15 ways to use a 450-page federal budget bill

The budget implementation bill contains measures that amend dozens of laws, repeal some entirely and enact new ones, which has prompted the opposition to call it a "kitchen sink" and "Trojan Horse" bill. Here's a closer look at what can be found within its 450 pages.

The government's omnibus budget bill goes far beyond typical tax and spending measures

Finance Minister Jim Flaherty presents the federal budget in March, with some of the many ministers whose departments are affected by the budget implementation bill in the background.

The Conservatives' spring budget made headlines two months ago with plans to save billions by cutting public sector jobs, speed up major industrial projects by streamlining environmental reviews and kill the penny.

But details of those and many other changes are still trickling out as Parliament picks apart the legislation meant to implement the budget's promises.

Bill C-38 goes beyond tax and monetary measures to make major changes in dozens of policy areas, including the environment, natural resources and human resources. It seeks to amend or create dozens of laws, while repealling others entirely, and has been called an omnibus bill as a result.  

The opposition is incensed with the size and scope of the bill. The NDP tried — unsuccessfully — to negotiate with the government to split it into smaller bills.  

Finance Minister Jim Flaherty says it's big because it was a big budget and the measures are needed to create jobs and grow the economy.

The opposition parties say they shouldn't be asked to vote on legislation that lacks specifics and grants cabinet the power to make regulatory changes.

Bill C-38 has passed second reading and is now being studied by several Senate committees and the House of Commons finance committee, while a finance subcommittee is set to study the environmental review changes.

Here's a look at some of the measures in the bill's 400-plus pages. It's not an exhaustive list, so be warned: there will be another budget bill in the fall.  

Environmental overhaul 

The government wants a "one project, one review" environmental assessment system, so it is repealing the Canadian Environmental Assessment Act and replacing it with the Canadian Environmental Assessment Act, 2012. It allows the federal government to designate an assessment to another jurisdiction, such as a province, and for another jurisdiction's assessment to substitute for a federal one. It sets out time limits for the completion of reviews and the minister will have the power to shut down a review panel if he thinks it won’t finish on time.

E-I, E-I – oh? 'Suitable work?' 

Employment insurance claimants are required to demonstrate they are actively seeking "suitable work" in order to receive payments.

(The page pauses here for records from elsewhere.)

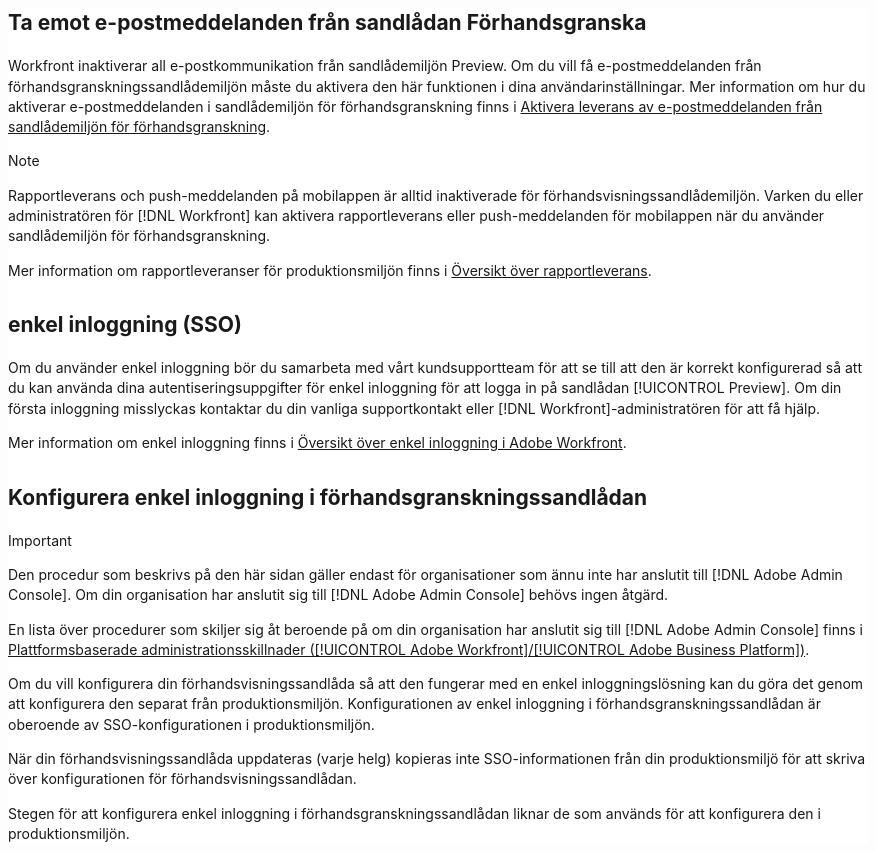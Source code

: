 ## Ta emot e-postmeddelanden från sandlådan Förhandsgranska

Workfront inaktiverar all e-postkommunikation från sandlådemiljön Preview. Om du vill få e-postmeddelanden från förhandsgranskningssandlådemiljön måste du aktivera den här funktionen i dina användarinställningar. Mer information om hur du aktiverar e-postmeddelanden i sandlådemiljön för förhandsgranskning finns i [Aktivera leverans av e-postmeddelanden från sandlådemiljön för förhandsgranskning](../../../workfront-basics/using-notifications/enable-delivery-emails-from-preview-sandbox-environment.md).

>[!NOTE]
>
>Rapportleverans och push-meddelanden på mobilappen är alltid inaktiverade för förhandsvisningssandlådemiljön. Varken du eller administratören för [!DNL Workfront] kan aktivera rapportleverans eller push-meddelanden för mobilappen när du använder sandlådemiljön för förhandsgranskning.
>
>Mer information om rapportleveranser för produktionsmiljön finns i [Översikt över rapportleverans](../../../reports-and-dashboards/reports/creating-and-managing-reports/set-up-report-deliveries.md).


## enkel inloggning (SSO)

Om du använder enkel inloggning bör du samarbeta med vårt kundsupportteam för att se till att den är korrekt konfigurerad så att du kan använda dina autentiseringsuppgifter för enkel inloggning för att logga in på sandlådan [!UICONTROL Preview]. Om din första inloggning misslyckas kontaktar du din vanliga supportkontakt eller [!DNL Workfront]-administratören för att få hjälp.

Mer information om enkel inloggning finns i [Översikt över enkel inloggning i Adobe Workfront](../../../administration-and-setup/add-users/single-sign-on/sso-in-workfront.md).

## Konfigurera enkel inloggning i förhandsgranskningssandlådan

>[!IMPORTANT]
>
>Den procedur som beskrivs på den här sidan gäller endast för organisationer som ännu inte har anslutit till [!DNL Adobe Admin Console]. Om din organisation har anslutit sig till [!DNL Adobe Admin Console] behövs ingen åtgärd.
>
>En lista över procedurer som skiljer sig åt beroende på om din organisation har anslutit sig till [!DNL Adobe Admin Console] finns i [Plattformsbaserade administrationsskillnader ([!UICONTROL Adobe Workfront]/[!UICONTROL Adobe Business Platform])](../../../administration-and-setup/get-started-wf-administration/actions-in-admin-console.md).


Om du vill konfigurera din förhandsvisningssandlåda så att den fungerar med en enkel inloggningslösning kan du göra det genom att konfigurera den separat från produktionsmiljön. Konfigurationen av enkel inloggning i förhandsgranskningssandlådan är oberoende av SSO-konfigurationen i produktionsmiljön.

När din förhandsvisningssandlåda uppdateras (varje helg) kopieras inte SSO-informationen från din produktionsmiljö för att skriva över konfigurationen för förhandsvisningssandlådan.

Stegen för att konfigurera enkel inloggning i förhandsgranskningssandlådan liknar de som används för att konfigurera den i produktionsmiljön.
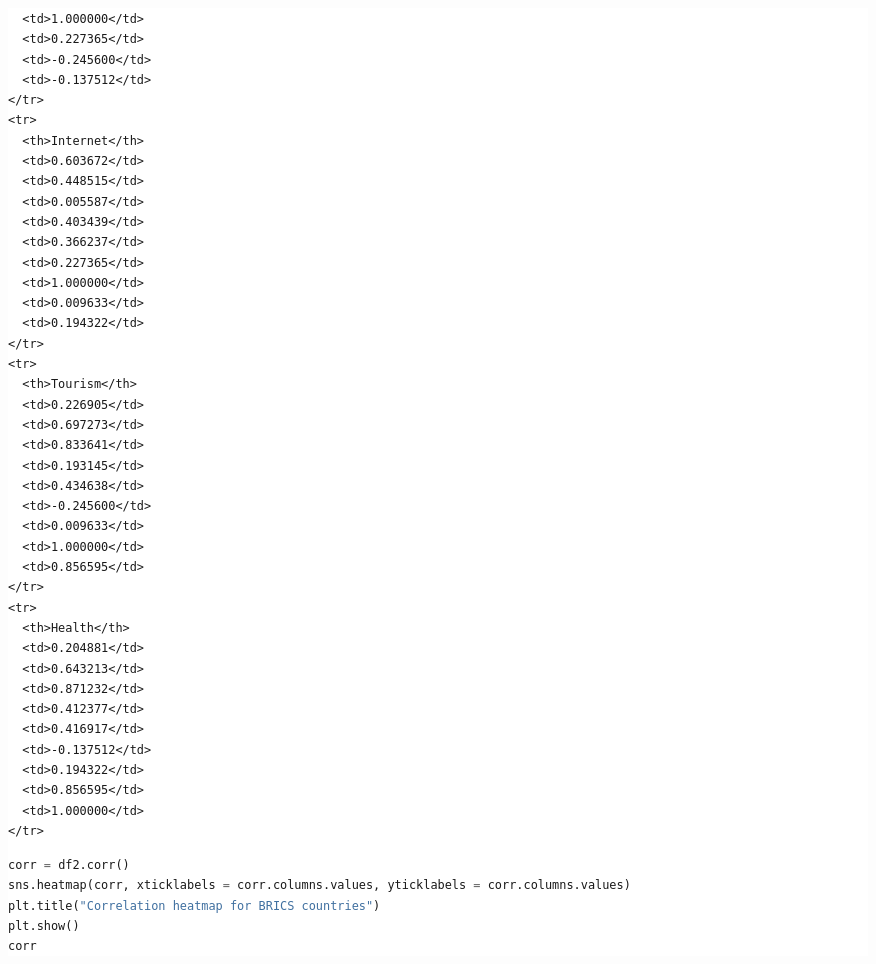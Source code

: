       <td>1.000000</td>
      <td>0.227365</td>
      <td>-0.245600</td>
      <td>-0.137512</td>
    </tr>
    <tr>
      <th>Internet</th>
      <td>0.603672</td>
      <td>0.448515</td>
      <td>0.005587</td>
      <td>0.403439</td>
      <td>0.366237</td>
      <td>0.227365</td>
      <td>1.000000</td>
      <td>0.009633</td>
      <td>0.194322</td>
    </tr>
    <tr>
      <th>Tourism</th>
      <td>0.226905</td>
      <td>0.697273</td>
      <td>0.833641</td>
      <td>0.193145</td>
      <td>0.434638</td>
      <td>-0.245600</td>
      <td>0.009633</td>
      <td>1.000000</td>
      <td>0.856595</td>
    </tr>
    <tr>
      <th>Health</th>
      <td>0.204881</td>
      <td>0.643213</td>
      <td>0.871232</td>
      <td>0.412377</td>
      <td>0.416917</td>
      <td>-0.137512</td>
      <td>0.194322</td>
      <td>0.856595</td>
      <td>1.000000</td>
    </tr>
  </tbody>
</table>
</div>




```python
corr = df2.corr()
sns.heatmap(corr, xticklabels = corr.columns.values, yticklabels = corr.columns.values)
plt.title("Correlation heatmap for BRICS countries")
plt.show()
corr
```

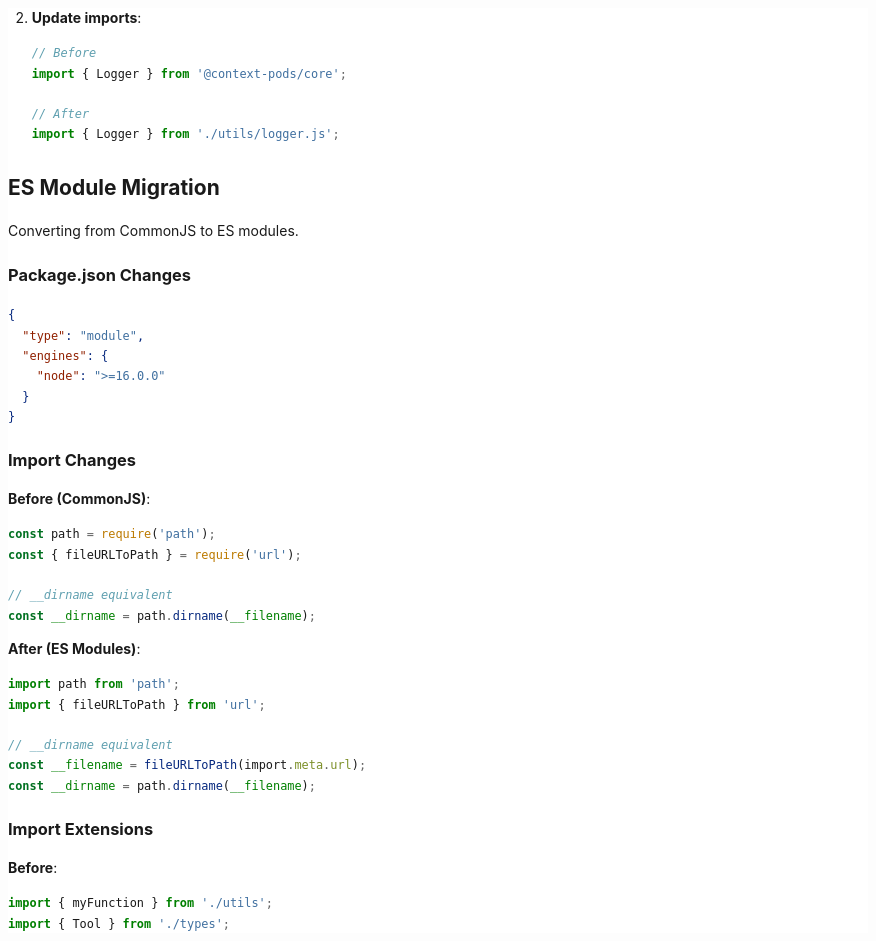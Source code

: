 2. **Update imports**:

   ```typescript
   // Before
   import { Logger } from '@context-pods/core';

   // After
   import { Logger } from './utils/logger.js';
   ```

## ES Module Migration

Converting from CommonJS to ES modules.

### Package.json Changes

```json
{
  "type": "module",
  "engines": {
    "node": ">=16.0.0"
  }
}
```

### Import Changes

**Before (CommonJS)**:

```typescript
const path = require('path');
const { fileURLToPath } = require('url');

// __dirname equivalent
const __dirname = path.dirname(__filename);
```

**After (ES Modules)**:

```typescript
import path from 'path';
import { fileURLToPath } from 'url';

// __dirname equivalent
const __filename = fileURLToPath(import.meta.url);
const __dirname = path.dirname(__filename);
```

### Import Extensions

**Before**:

```typescript
import { myFunction } from './utils';
import { Tool } from './types';
```
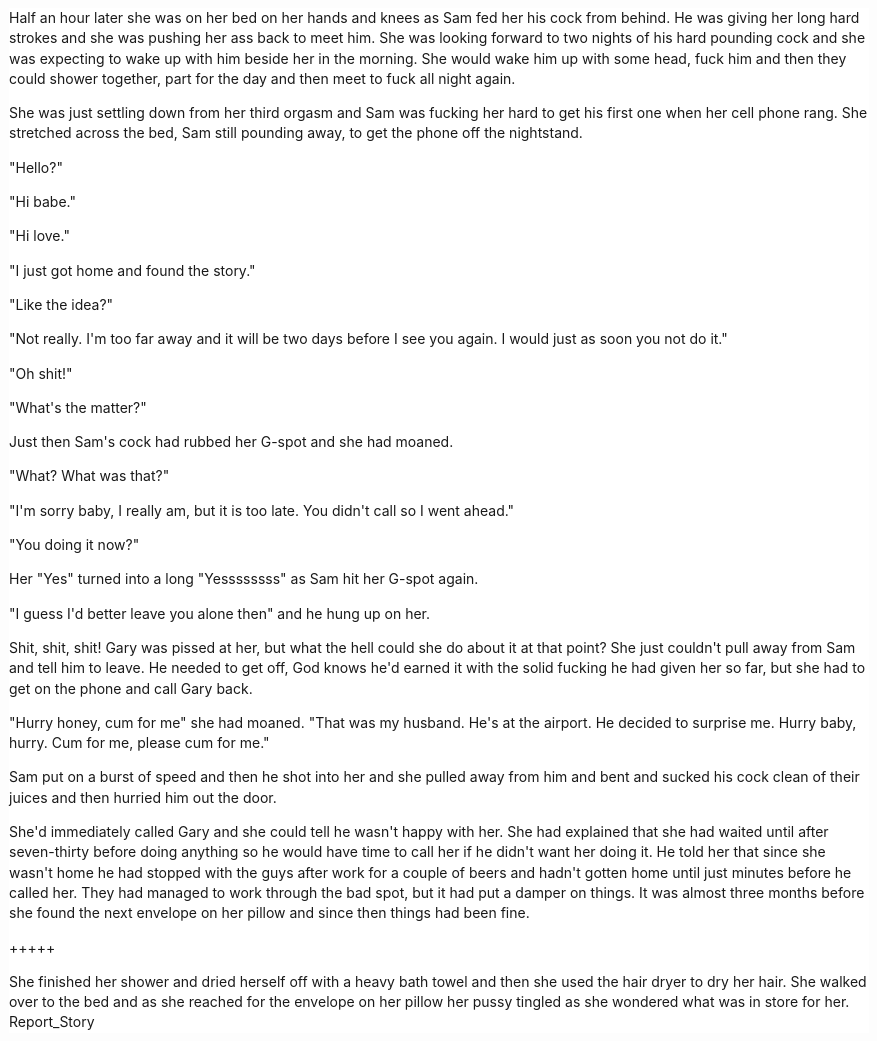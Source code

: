 Half an hour later she was on her bed on her hands and knees as Sam fed her his cock from behind. He was giving her long hard strokes and she was pushing her ass back to meet him. She was looking forward to two nights of his hard pounding cock and she was expecting to wake up with him beside her in the morning. She would wake him up with some head, fuck him and then they could shower together, part for the day and then meet to fuck all night again. 

She was just settling down from her third orgasm and Sam was fucking her hard to get his first one when her cell phone rang. She stretched across the bed, Sam still pounding away, to get the phone off the nightstand. 

"Hello?" 

"Hi babe." 

"Hi love." 

"I just got home and found the story." 

"Like the idea?" 

"Not really. I'm too far away and it will be two days before I see you again. I would just as soon you not do it." 

"Oh shit!" 

"What's the matter?" 

Just then Sam's cock had rubbed her G-spot and she had moaned. 

"What? What was that?" 

"I'm sorry baby, I really am, but it is too late. You didn't call so I went ahead." 

"You doing it now?" 

Her "Yes" turned into a long "Yessssssss" as Sam hit her G-spot again. 

"I guess I'd better leave you alone then" and he hung up on her. 

Shit, shit, shit! Gary was pissed at her, but what the hell could she do about it at that point? She just couldn't pull away from Sam and tell him to leave. He needed to get off, God knows he'd earned it with the solid fucking he had given her so far, but she had to get on the phone and call Gary back. 

"Hurry honey, cum for me" she had moaned. "That was my husband. He's at the airport. He decided to surprise me. Hurry baby, hurry. Cum for me, please cum for me." 

Sam put on a burst of speed and then he shot into her and she pulled away from him and bent and sucked his cock clean of their juices and then hurried him out the door. 

She'd immediately called Gary and she could tell he wasn't happy with her. She had explained that she had waited until after seven-thirty before doing anything so he would have time to call her if he didn't want her doing it. He told her that since she wasn't home he had stopped with the guys after work for a couple of beers and hadn't gotten home until just minutes before he called her. They had managed to work through the bad spot, but it had put a damper on things. It was almost three months before she found the next envelope on her pillow and since then things had been fine. 

+++++ 

She finished her shower and dried herself off with a heavy bath towel and then she used the hair dryer to dry her hair. She walked over to the bed and as she reached for the envelope on her pillow her pussy tingled as she wondered what was in store for her. Report_Story 
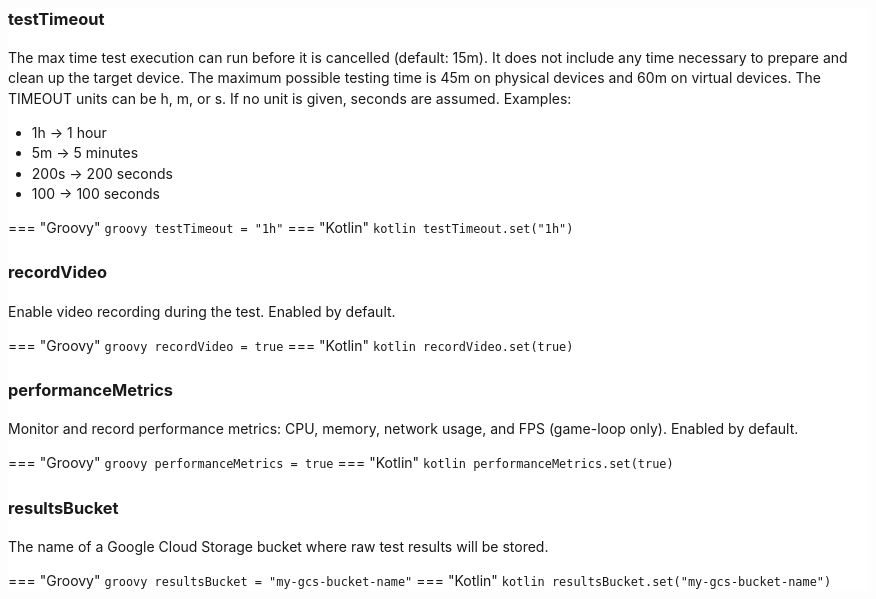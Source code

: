 ### testTimeout
The max time test execution can run before it is cancelled (default: 15m). It does not include any time necessary to prepare and clean up the target device. The maximum possible testing time is 45m on physical devices and 60m on virtual devices. The TIMEOUT units can be h, m, or s. If no unit is given, seconds are assumed.
Examples:
* 1h   -> 1 hour
* 5m   -> 5 minutes
* 200s -> 200 seconds
* 100  -> 100 seconds

=== "Groovy"
    ``` groovy
    testTimeout = "1h"
    ```
=== "Kotlin"
    ``` kotlin
    testTimeout.set("1h")
    ```

### recordVideo
Enable video recording during the test. Enabled by default.

=== "Groovy"
    ``` groovy
    recordVideo = true
    ```
=== "Kotlin"
    ``` kotlin
    recordVideo.set(true)
    ```

### performanceMetrics
Monitor and record performance metrics: CPU, memory, network usage, and FPS (game-loop only). Enabled by default.

=== "Groovy"
    ``` groovy
    performanceMetrics = true
    ```
=== "Kotlin"
    ``` kotlin
    performanceMetrics.set(true)
    ```

### resultsBucket
The name of a Google Cloud Storage bucket where raw test results will be stored.

=== "Groovy"
    ``` groovy
    resultsBucket = "my-gcs-bucket-name"
    ```
=== "Kotlin"
    ``` kotlin
    resultsBucket.set("my-gcs-bucket-name")
    ```
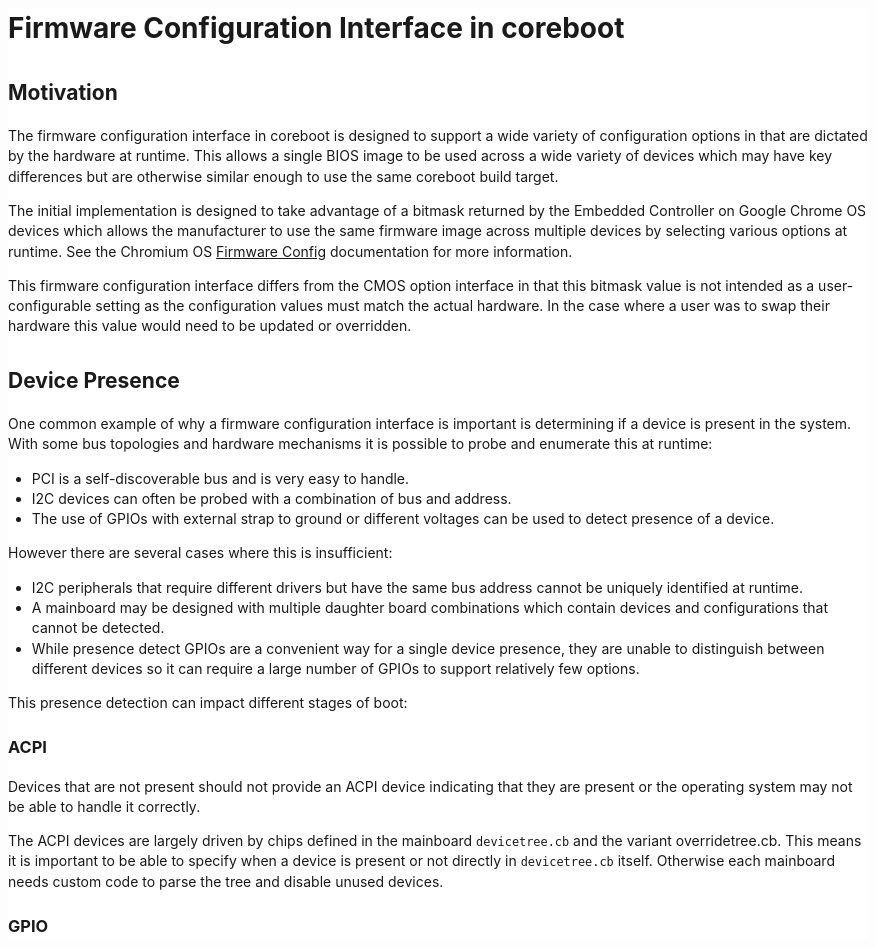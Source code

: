 # Firmware Configuration Interface in coreboot

## Motivation

The firmware configuration interface in coreboot is designed to support a wide variety of
configuration options in that are dictated by the hardware at runtime.  This allows a single
BIOS image to be used across a wide variety of devices which may have key differences but are
otherwise similar enough to use the same coreboot build target.

The initial implementation is designed to take advantage of a bitmask returned by the Embedded
Controller on Google Chrome OS devices which allows the manufacturer to use the same firmware
image across multiple devices by selecting various options at runtime.  See the Chromium OS
[Firmware Config][1] documentation for more information.

This firmware configuration interface differs from the CMOS option interface in that this
bitmask value is not intended as a user-configurable setting as the configuration values must
match the actual hardware.  In the case where a user was to swap their hardware this value
would need to be updated or overridden.

## Device Presence

One common example of why a firmware configuration interface is important is determining if a
device is present in the system.  With some bus topologies and hardware mechanisms it is
possible to probe and enumerate this at runtime:

- PCI is a self-discoverable bus and is very easy to handle.
- I2C devices can often be probed with a combination of bus and address.
- The use of GPIOs with external strap to ground or different voltages can be used to detect
presence of a device.

However there are several cases where this is insufficient:

- I2C peripherals that require different drivers but have the same bus address cannot be
uniquely identified at runtime.
- A mainboard may be designed with multiple daughter board combinations which contain devices
and configurations that cannot be detected.
- While presence detect GPIOs are a convenient way for a single device presence, they are
unable to distinguish between different devices so it can require a large number of GPIOs to
support relatively few options.

This presence detection can impact different stages of boot:

### ACPI

Devices that are not present should not provide an ACPI device indicating that they are
present or the operating system may not be able to handle it correctly.

The ACPI devices are largely driven by chips defined in the mainboard `devicetree.cb` and
the variant overridetree.cb.  This means it is important to be able to specify when a device
is present or not directly in `devicetree.cb` itself.  Otherwise each mainboard needs custom
code to parse the tree and disable unused devices.

### GPIO


[1]: http://chromium.googlesource.com/chromiumos/docs/+/master/design_docs/firmware_config.md
[2]: http://chromium.googlesource.com/chromiumos/docs/+/master/design_docs/cros_board_info.md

C-38 removes definitions of "suitable work" from the Employment Insurance Act and gives the federal cabinet the power to create new regulations about what constitutes suitable work and reasonable efforts to find work. The budget bill gives no details about what the new criteria will be. It also makes changes to how payments are calculated, to pay claimants based on their "best 14 weeks" of employment.

Lighter load for the auditor general 

Auditor General Michael Ferguson will no longer be required to annually audit several agencies, including the Social Sciences and Humanities Research Council, the Natural Sciences and Engineering Research Council, the Northern Pipeline Agency and the Canadian Polar Commission. The agencies must submit annual financial reports to the minister instead. Finance Minister Jim Flaherty says this move was made at the request of the auditor general.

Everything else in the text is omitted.